The definition of cheating, to me, is quite simple - breaking the rules of the relationship that you have. If the SO knows and agrees to what happens and then that happens, then it's not cheating. If someone goes beyond the boundaries agreed-to, then it's cheating.
I guess for me and my own values it's not hard to know. The only time it gets difficult is when the boundaries are left undiscussed, and assumptions are made, based on some sort of societal norms. For this reason I am extremely careful to discuss as many possibilities with my partners before they become an issue, so that we can discuss them with level heads.
Redpepper, yes I read your story and no, it doesn't seem at all hard to know. His partner was not in a position to consent to changing the rules of the promised relationship. I don't think that a lack of ability to consent should constitute a legitimate reason to be able to throw whatever rules out of the window that don't suit at the time.
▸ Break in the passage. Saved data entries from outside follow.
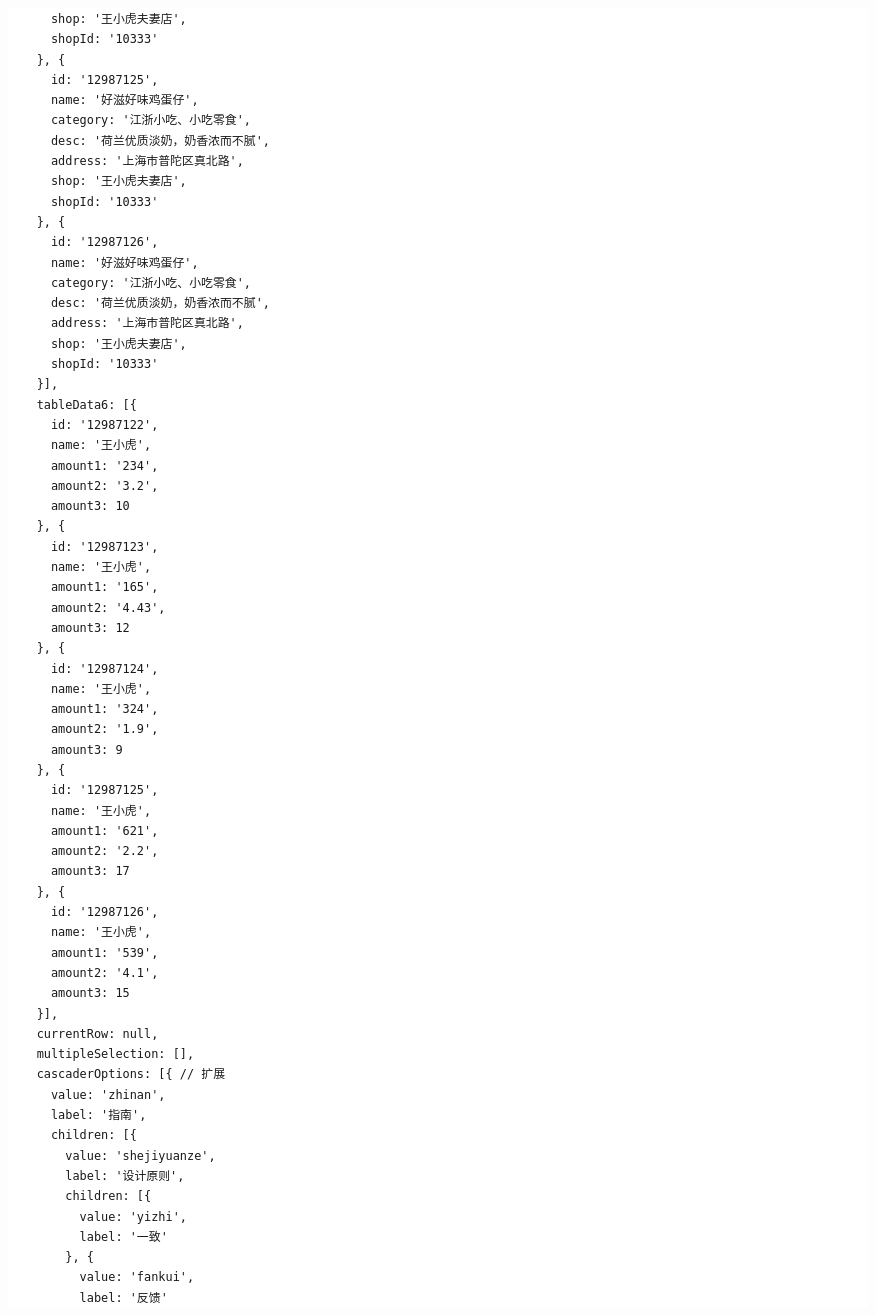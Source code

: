           shop: '王小虎夫妻店',
          shopId: '10333'
        }, {
          id: '12987125',
          name: '好滋好味鸡蛋仔',
          category: '江浙小吃、小吃零食',
          desc: '荷兰优质淡奶，奶香浓而不腻',
          address: '上海市普陀区真北路',
          shop: '王小虎夫妻店',
          shopId: '10333'
        }, {
          id: '12987126',
          name: '好滋好味鸡蛋仔',
          category: '江浙小吃、小吃零食',
          desc: '荷兰优质淡奶，奶香浓而不腻',
          address: '上海市普陀区真北路',
          shop: '王小虎夫妻店',
          shopId: '10333'
        }],
        tableData6: [{
          id: '12987122',
          name: '王小虎',
          amount1: '234',
          amount2: '3.2',
          amount3: 10
        }, {
          id: '12987123',
          name: '王小虎',
          amount1: '165',
          amount2: '4.43',
          amount3: 12
        }, {
          id: '12987124',
          name: '王小虎',
          amount1: '324',
          amount2: '1.9',
          amount3: 9
        }, {
          id: '12987125',
          name: '王小虎',
          amount1: '621',
          amount2: '2.2',
          amount3: 17
        }, {
          id: '12987126',
          name: '王小虎',
          amount1: '539',
          amount2: '4.1',
          amount3: 15
        }],
        currentRow: null,
        multipleSelection: [],
        cascaderOptions: [{ // 扩展
          value: 'zhinan',
          label: '指南',
          children: [{
            value: 'shejiyuanze',
            label: '设计原则',
            children: [{
              value: 'yizhi',
              label: '一致'
            }, {
              value: 'fankui',
              label: '反馈'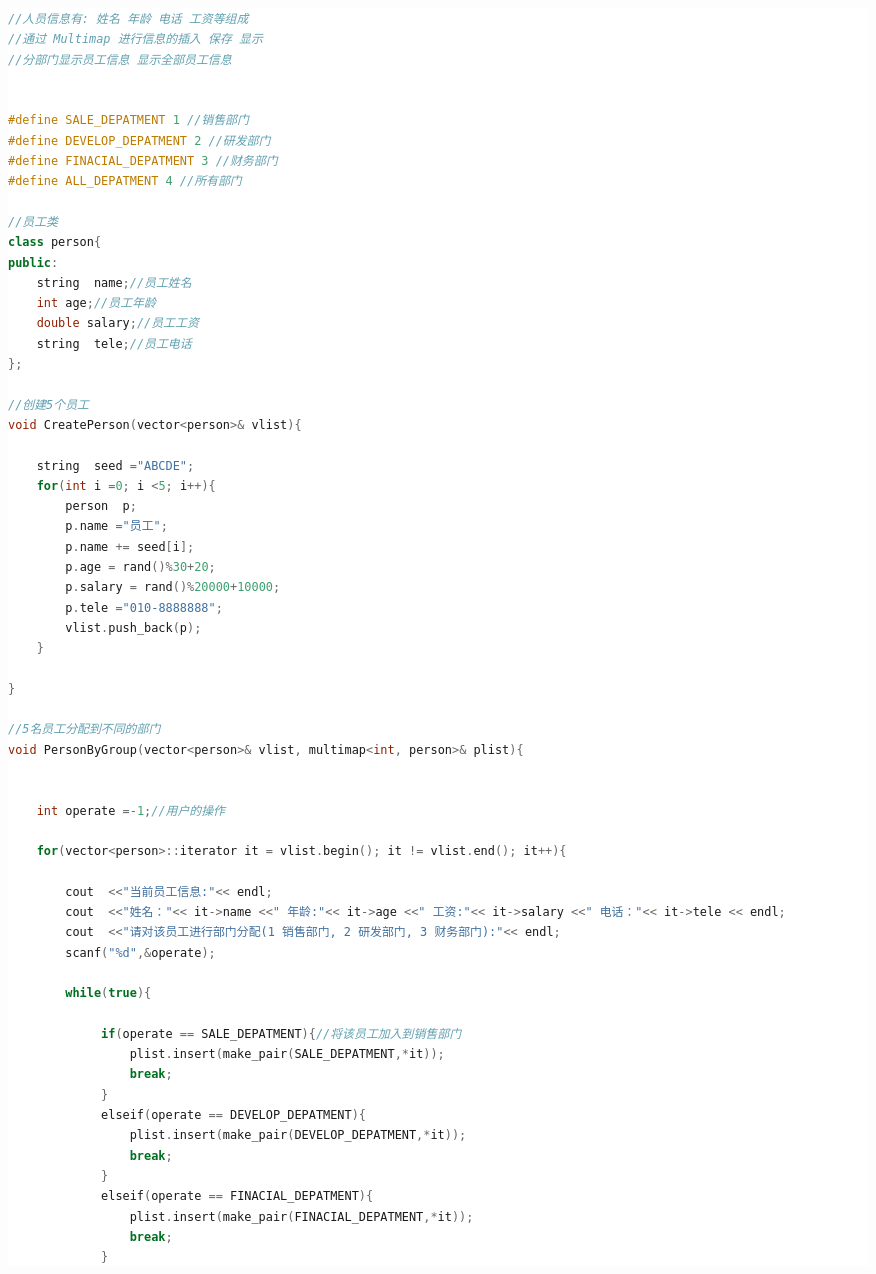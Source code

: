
 ```c++
//人员信息有: 姓名 年龄 电话 工资等组成
//通过 Multimap 进行信息的插入 保存 显示
//分部门显示员工信息 显示全部员工信息


#define SALE_DEPATMENT 1 //销售部门
#define DEVELOP_DEPATMENT 2 //研发部门
#define FINACIAL_DEPATMENT 3 //财务部门
#define ALL_DEPATMENT 4 //所有部门

//员工类
class person{
public:
    string  name;//员工姓名
    int age;//员工年龄
    double salary;//员工工资
    string  tele;//员工电话
};

//创建5个员工
void CreatePerson(vector<person>& vlist){

    string  seed ="ABCDE";
    for(int i =0; i <5; i++){
        person  p;
        p.name ="员工";
        p.name += seed[i];
        p.age = rand()%30+20;
        p.salary = rand()%20000+10000;
        p.tele ="010-8888888";
        vlist.push_back(p);
    }

}

//5名员工分配到不同的部门
void PersonByGroup(vector<person>& vlist, multimap<int, person>& plist){


    int operate =-1;//用户的操作

    for(vector<person>::iterator it = vlist.begin(); it != vlist.end(); it++){

        cout  <<"当前员工信息:"<< endl;
        cout  <<"姓名："<< it->name <<" 年龄:"<< it->age <<" 工资:"<< it->salary <<" 电话："<< it->tele << endl;
        cout  <<"请对该员工进行部门分配(1 销售部门, 2 研发部门, 3 财务部门):"<< endl;
        scanf("%d",&operate);

        while(true){

             if(operate == SALE_DEPATMENT){//将该员工加入到销售部门
                 plist.insert(make_pair(SALE_DEPATMENT,*it));
                 break;
             }
             elseif(operate == DEVELOP_DEPATMENT){
                 plist.insert(make_pair(DEVELOP_DEPATMENT,*it));
                 break;
             }
             elseif(operate == FINACIAL_DEPATMENT){
                 plist.insert(make_pair(FINACIAL_DEPATMENT,*it));
                 break;
             }
```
The whole purpose of a committed relationship is commitment - a set of promises are made with an expectation that those will be honoured by everyone involved. Too many people make promises without really thinking what they mean, and even whether they can really honour that commitment. This is, to me, what is what is primarily wrong with marriage today. "Defence of marriage", rather than being about who should marry whom, should be about enforcing the idea that a commitment made for life is exactly that, otherwise the commitments should be phrased differently.
If I make a monogamous commitment to someone (which I wouldn't, just sayin') and that person gets very, very sick, then my commitment to that relationship trumps any desire of mine to get laid.
This is (obviously!
) a subject I feel very passionately about - it's showing me that others have a lot more flexible idea of what ethics, integrity and honour mean. So it's showing me that I need to have a few more detailed discussions with my current partners and in future with any potential partners, to find out where they stand on this.